Using the records below, give the number of lines where the string "plug" shows up. Add nothing to it.
'''
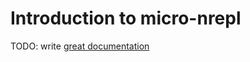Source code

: # Introduction to micro-nrepl

TODO: write [great documentation](http://jacobian.org/writing/what-to-write/)
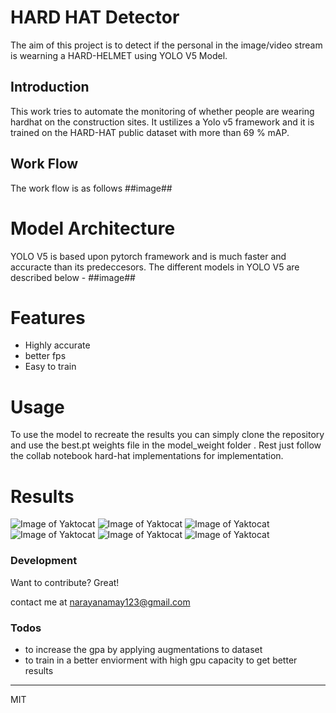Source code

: # HARD HAT Detector
The aim of this project is to detect if the personal in the image/video stream is wearning a HARD-HELMET using YOLO V5 Model.
## Introduction
This work tries to automate the monitoring of whether people are wearing hardhat on the construction sites. It ustilizes a Yolo v5 framework and it is trained on the HARD-HAT public dataset with more than 69 % mAP.
## Work Flow
The work flow is as follows
##image##

# Model Architecture 
YOLO V5 is based upon pytorch framework and is much faster and accuracte than its predeccesors.
The different models in YOLO V5 are described below -
##image##
#  Features

  - Highly accurate
  - better fps
  - Easy to train

# Usage
To use the model to recreate the results you can simply clone the repository and use the best.pt weights file in the model_weight folder . Rest just follow the collab notebook hard-hat implementations for implementation.

# Results
![Image of Yaktocat](https://github.com/gd1m3y/HARD-HAT-DETECTOR/blob/master/results/result_1.jfif)
![Image of Yaktocat](https://github.com/gd1m3y/HARD-HAT-DETECTOR/blob/master/results/result_2.jfif)
![Image of Yaktocat](https://github.com/gd1m3y/HARD-HAT-DETECTOR/blob/master/results/result_3.jfif)
![Image of Yaktocat](https://github.com/gd1m3y/HARD-HAT-DETECTOR/blob/master/results/result_4.jfif)
![Image of Yaktocat](https://github.com/gd1m3y/HARD-HAT-DETECTOR/blob/master/results/result_5.jfif)
![Image of Yaktocat](https://github.com/gd1m3y/HARD-HAT-DETECTOR/blob/master/results/result_6.jfif)
### Development

Want to contribute? Great!

contact me at narayanamay123@gmail.com
### Todos

 
 - to increase the gpa by applying augmentations to dataset
 - to train in a better enviorment with high gpu capacity to get better results
----

MIT
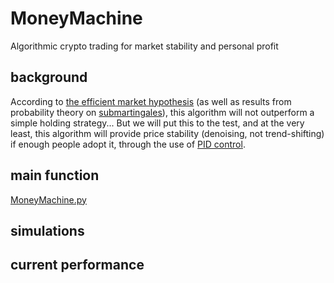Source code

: # MoneyMachine
Algorithmic crypto trading for market stability and personal profit

## background
According to [the efficient market hypothesis](https://en.wikipedia.org/wiki/Efficient-market_hypothesis) (as well as results from probability theory on [submartingales](https://en.m.wikipedia.org/wiki/Martingale_(probability_theory))), this algorithm will not outperform a simple holding strategy... But we will put this to the test, and at the very least, this algorithm will provide price stability (denoising, not trend-shifting) if enough people adopt it, through the use of [PID control](https://en.wikipedia.org/wiki/PID_controller).

## main function
[MoneyMachine.py](MoneyMachine.py)

## simulations

## current performance
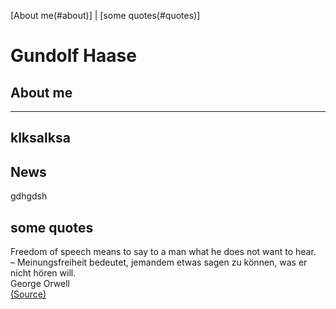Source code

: [About me(#about)] | [some quotes(#quotes)]
# Gundolf Haase
## About me <a name="about"></a>
---
klksalksa
----
## News
gdhgdsh

## some quotes <a name="quotes"></a>
Freedom of speech means to say to a man what he does not want to hear. <br>
– Meinungsfreiheit bedeutet, jemandem etwas sagen zu können, was er nicht hören will. <br>
George Orwell<br>
[(Source)](https://www.bund-gegen-anpassung.com/de/artikel/fuer-die-bauern-gegen-die-klima-terroristen-und-die-gruene-pest/301)
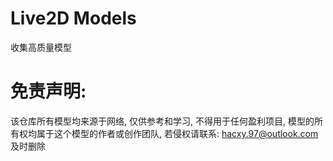 # Live2D Models

收集高质量模型

# 免责声明:

该仓库所有模型均来源于网络, 仅供参考和学习, 不得用于任何盈利项目, 模型的所有权均属于这个模型的作者或创作团队, 若侵权请联系: hacxy.97@outlook.com 及时删除

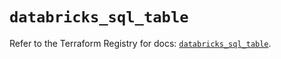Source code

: # `databricks_sql_table`

Refer to the Terraform Registry for docs: [`databricks_sql_table`](https://registry.terraform.io/providers/databricks/databricks/1.43.0/docs/resources/sql_table).

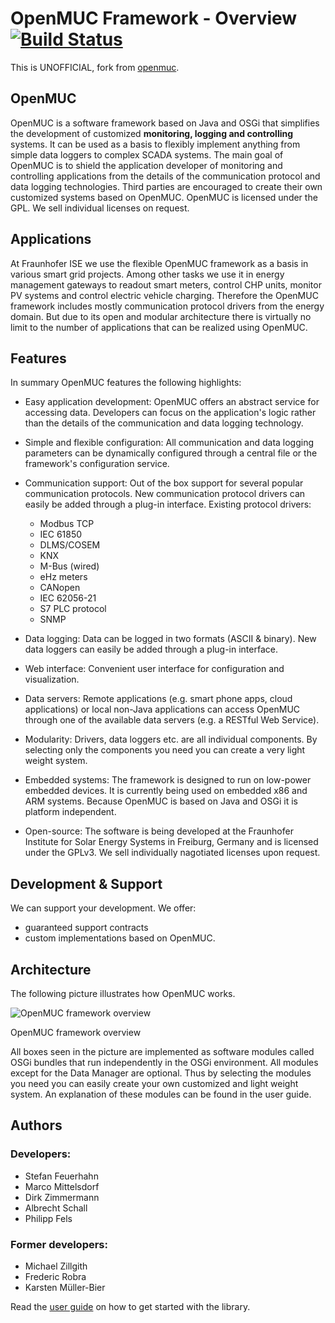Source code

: # OpenMUC Framework - Overview [![Build Status](https://travis-ci.org/gythialy/openmuc.svg?branch=master)](https://travis-ci.org/gythialy/openmuc)

This is UNOFFICIAL, fork from [openmuc](http://www.openmuc.org/openmuc/).

## OpenMUC
OpenMUC is a software framework based on Java and OSGi that simplifies the development of customized **monitoring, logging and controlling** systems. It can be used as a basis to flexibly implement anything from simple data loggers to complex SCADA systems. The main goal of OpenMUC is to shield the application developer of monitoring and controlling applications from the details of the communication protocol and data logging technologies. Third parties are encouraged to create their own customized systems based on OpenMUC. OpenMUC is licensed under the GPL. We sell individual licenses on request.

## Applications
At Fraunhofer ISE we use the flexible OpenMUC framework as a basis in various smart grid projects. Among other tasks we use it in energy management gateways to readout smart meters, control CHP units, monitor PV systems and control electric vehicle charging. Therefore the OpenMUC framework includes mostly communication protocol drivers from the energy domain. But due to its open and modular architecture there is virtually no limit to the number of applications that can be realized using OpenMUC.

## Features
In summary OpenMUC features the following highlights:

- Easy application development: OpenMUC offers an abstract service for accessing data. Developers can focus on the application's logic rather than the details of the communication and data logging technology.
- Simple and flexible configuration: All communication and data logging parameters can be dynamically configured through a central file or the framework's configuration service.
- Communication support: Out of the box support for several popular communication protocols. New communication protocol drivers can easily be added through a plug-in interface. Existing protocol drivers:
	- Modbus TCP
	- IEC 61850
	- DLMS/COSEM
	- KNX
	- M-Bus (wired)
	- eHz meters
	- CANopen
	- IEC 62056-21
	- S7 PLC protocol
	- SNMP

- Data logging: Data can be logged in two formats (ASCII & binary). New data loggers can easily be added through a plug-in interface.
- Web interface: Convenient user interface for configuration and visualization.
- Data servers: Remote applications (e.g. smart phone apps, cloud applications) or local non-Java applications can access OpenMUC through one of the available data servers (e.g. a RESTful Web Service).
- Modularity: Drivers, data loggers etc. are all individual components. By selecting only the components you need you can create a very light weight system.
- Embedded systems: The framework is designed to run on low-power embedded devices. It is currently being used on embedded x86 and ARM systems. Because OpenMUC is based on Java and OSGi it is platform independent.
- Open-source: The software is being developed at the Fraunhofer Institute for Solar Energy Systems in Freiburg, Germany and is licensed under the GPLv3. We sell individually nagotiated licenses upon request.

## Development & Support
We can support your development. We offer:

- guaranteed support contracts
- custom implementations based on OpenMUC.

## Architecture
The following picture illustrates how OpenMUC works.

![OpenMUC framework overview](http://i.imgur.com/JrMoCv0.png)

OpenMUC framework overview

All boxes seen in the picture are implemented as software modules called OSGi bundles that run independently in the OSGi environment. All modules except for the Data Manager are optional. Thus by selecting the modules you need you can easily create your own customized and light weight system. An explanation of these modules can be found in the user guide.

## Authors
### Developers:

- Stefan Feuerhahn
- Marco Mittelsdorf
- Dirk Zimmermann
- Albrecht Schall
- Philipp Fels

### Former developers:

- Michael Zillgith
- Frederic Robra
- Karsten Müller-Bier

Read the [user guide](https://rawgit.com/gythialy/openmuc/master/doc/userguide/openmuc-doc.html) on how to get started with the library.
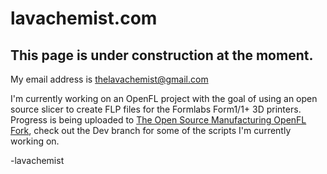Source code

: # lavachemist.com

## This page is under construction at the moment.

My email address is thelavachemist@gmail.com

I'm currently working on an OpenFL project with the goal of using an open source slicer to create FLP files for the Formlabs Form1/1+ 3D printers. Progress is being uploaded to [The Open Source Manufacturing OpenFL Fork](https://github.com/opensourcemanufacturing/OpenFL), check out the Dev branch for some of the scripts I'm currently working on.

-lavachemist
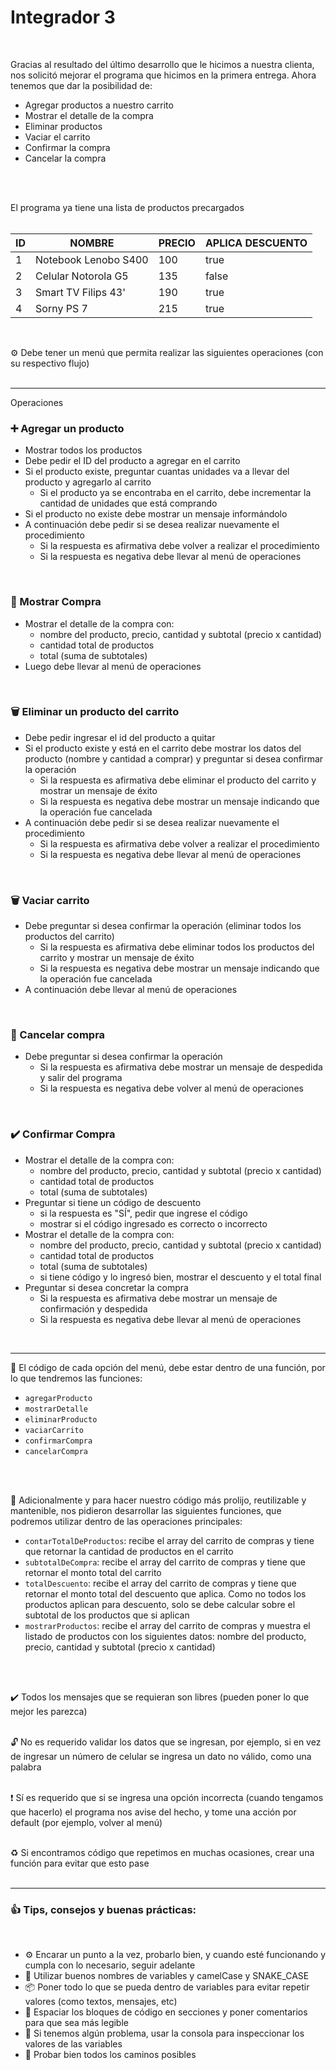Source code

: # Integrador 3
<br/>

Gracias al resultado del último desarrollo que le hicimos a nuestra clienta, nos solicitó mejorar el programa que hicimos en la primera entrega.
Ahora tenemos que dar la posibilidad de:
- Agregar productos a nuestro carrito
- Mostrar el detalle de la compra
- Eliminar productos
- Vaciar el carrito
- Confirmar la compra
- Cancelar la compra

<br/>
<br/>

El programa ya tiene una lista de productos precargados
<br/>
<br/>

| ID | NOMBRE               | PRECIO | APLICA DESCUENTO |
| -- | -------------------- | ------ | ---------------- |
| 1  | Notebook Lenobo S400 | 100    | true             |
| 2  | Celular Notorola G5  | 135    | false            |
| 3  | Smart TV Filips 43'  | 190    | true             |
| 4  | Sorny PS 7           | 215    | true             |
<br/>

⚙️ Debe tener un menú que permita realizar las siguientes operaciones (con su respectivo flujo)
<br/>
<br/>

***
Operaciones
<br/>

### ➕ Agregar un producto
- Mostrar todos los productos
- Debe pedir el ID del producto a agregar en el carrito
- Si el producto existe, preguntar cuantas unidades va a llevar del producto y agregarlo al carrito
  - Si el producto ya se encontraba en el carrito, debe incrementar la cantidad de unidades que está comprando
- Si el producto no existe debe mostrar un mensaje informándolo
- A continuación debe pedir si se desea realizar nuevamente el procedimiento
  - Si la respuesta es afirmativa debe volver a realizar el procedimiento
  - Si la respuesta es negativa debe llevar al menú de operaciones
<br/>

### 📄 Mostrar Compra
- Mostrar el detalle de la compra con:
  - nombre del producto, precio, cantidad y subtotal (precio x cantidad)
  - cantidad total de productos
  - total (suma de subtotales)
- Luego debe llevar al menú de operaciones
<br/>

### 🗑️ Eliminar un producto del carrito
- Debe pedir ingresar el id del producto a quitar
- Si el producto existe y está en el carrito debe mostrar los datos del producto (nombre y cantidad a comprar) y preguntar si desea confirmar la operación
  - Si la respuesta es afirmativa debe eliminar el producto del carrito y mostrar un mensaje de éxito
  - Si la respuesta es negativa debe mostrar un mensaje indicando que la operación fue cancelada
- A continuación debe pedir si se desea realizar nuevamente el procedimiento
  - Si la respuesta es afirmativa debe volver a realizar el procedimiento
  - Si la respuesta es negativa debe llevar al menú de operaciones
<br/>

### 🗑️ Vaciar carrito
- Debe preguntar si desea confirmar la operación (eliminar todos los productos del carrito)
  - Si la respuesta es afirmativa debe eliminar todos los productos del carrito y mostrar un mensaje de éxito
  - Si la respuesta es negativa debe mostrar un mensaje indicando que la operación fue cancelada
- A continuación debe llevar al menú de operaciones
<br/>

### 🚪 Cancelar compra
- Debe preguntar si desea confirmar la operación
  - Si la respuesta es afirmativa debe mostrar un mensaje de despedida y salir del programa
  - Si la respuesta es negativa debe volver al menú de operaciones
<br/>

### ✔️ Confirmar Compra
- Mostrar el detalle de la compra con:
  - nombre del producto, precio, cantidad y subtotal (precio x cantidad)
  - cantidad total de productos
  - total (suma de subtotales)
- Preguntar si tiene un código de descuento
  - si la respuesta es "SÍ", pedir que ingrese el código
  - mostrar si el código ingresado es correcto o incorrecto
- Mostrar el detalle de la compra con:
  - nombre del producto, precio, cantidad y subtotal (precio x cantidad)
  - cantidad total de productos
  - total (suma de subtotales)
  - si tiene código y lo ingresó bien, mostrar el descuento y el total final
- Preguntar si desea concretar la compra
  - Si la respuesta es afirmativa debe mostrar un mensaje de confirmación y despedida
  - Si la respuesta es negativa debe llevar al menú de operaciones
<br/>

***

🔧 El código de cada opción del menú, debe estar dentro de una función, por lo que tendremos las funciones:
- `agregarProducto`
- `mostrarDetalle`
- `eliminarProducto`
- `vaciarCarrito`
- `confirmarCompra`
- `cancelarCompra`
<br/>
<br/>

🔧 Adicionalmente y para hacer nuestro código más prolijo, reutilizable y mantenible, nos pidieron desarrollar las siguientes funciones, que podremos utilizar dentro de las operaciones principales:
- `contarTotalDeProductos`: recibe el array del carrito de compras y tiene que retornar la cantidad de productos en el carrito
- `subtotalDeCompra`: recibe el array del carrito de compras y tiene que retornar el monto total del carrito
- `totalDescuento`: recibe el array del carrito de compras y tiene que retornar el monto total del descuento que aplica. Como no todos los productos aplican para descuento, solo se debe calcular sobre el subtotal de los productos que si aplican
- `mostrarProductos`: recibe el array del carrito de compras y muestra el listado de productos con los siguientes datos: nombre del producto, precio, cantidad y subtotal (precio x cantidad)
<br/>
<br/>

✔️ Todos los mensajes que se requieran son libres (pueden poner lo que mejor les parezca)
<br/>
<br/>

🔓 No es requerido validar los datos que se ingresan, por ejemplo, si en vez de ingresar un número de celular se ingresa un dato no válido, como una palabra
<br/>
<br/>

❗ Sí es requerido que si se ingresa una opción incorrecta (cuando tengamos que hacerlo) el programa nos avise del hecho, y tome una acción por default (por ejemplo, volver al menú)
<br/>
<br/>

♻️ Si encontramos código que repetimos en muchas ocasiones, crear una función para evitar que esto pase
<br/>
<br/>

***

### 👍 Tips, consejos y buenas prácticas:
<br/>

* ⚙️ Encarar un punto a la vez, probarlo bien, y cuando esté funcionando y cumpla con lo necesario, seguir adelante
* 🐪 Utilizar buenos nombres de variables y camelCase y SNAKE_CASE
* 📦 Poner todo lo que se pueda dentro de variables para evitar repetir valores (como textos, mensajes, etc)
* 📝 Espaciar los bloques de código en secciones y poner comentarios para que sea más legible
* 🔎 Si tenemos algún problema, usar la consola para inspeccionar los valores de las variables
* 🔀 Probar bien todos los caminos posibles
'''
TASK OUTPUT: 2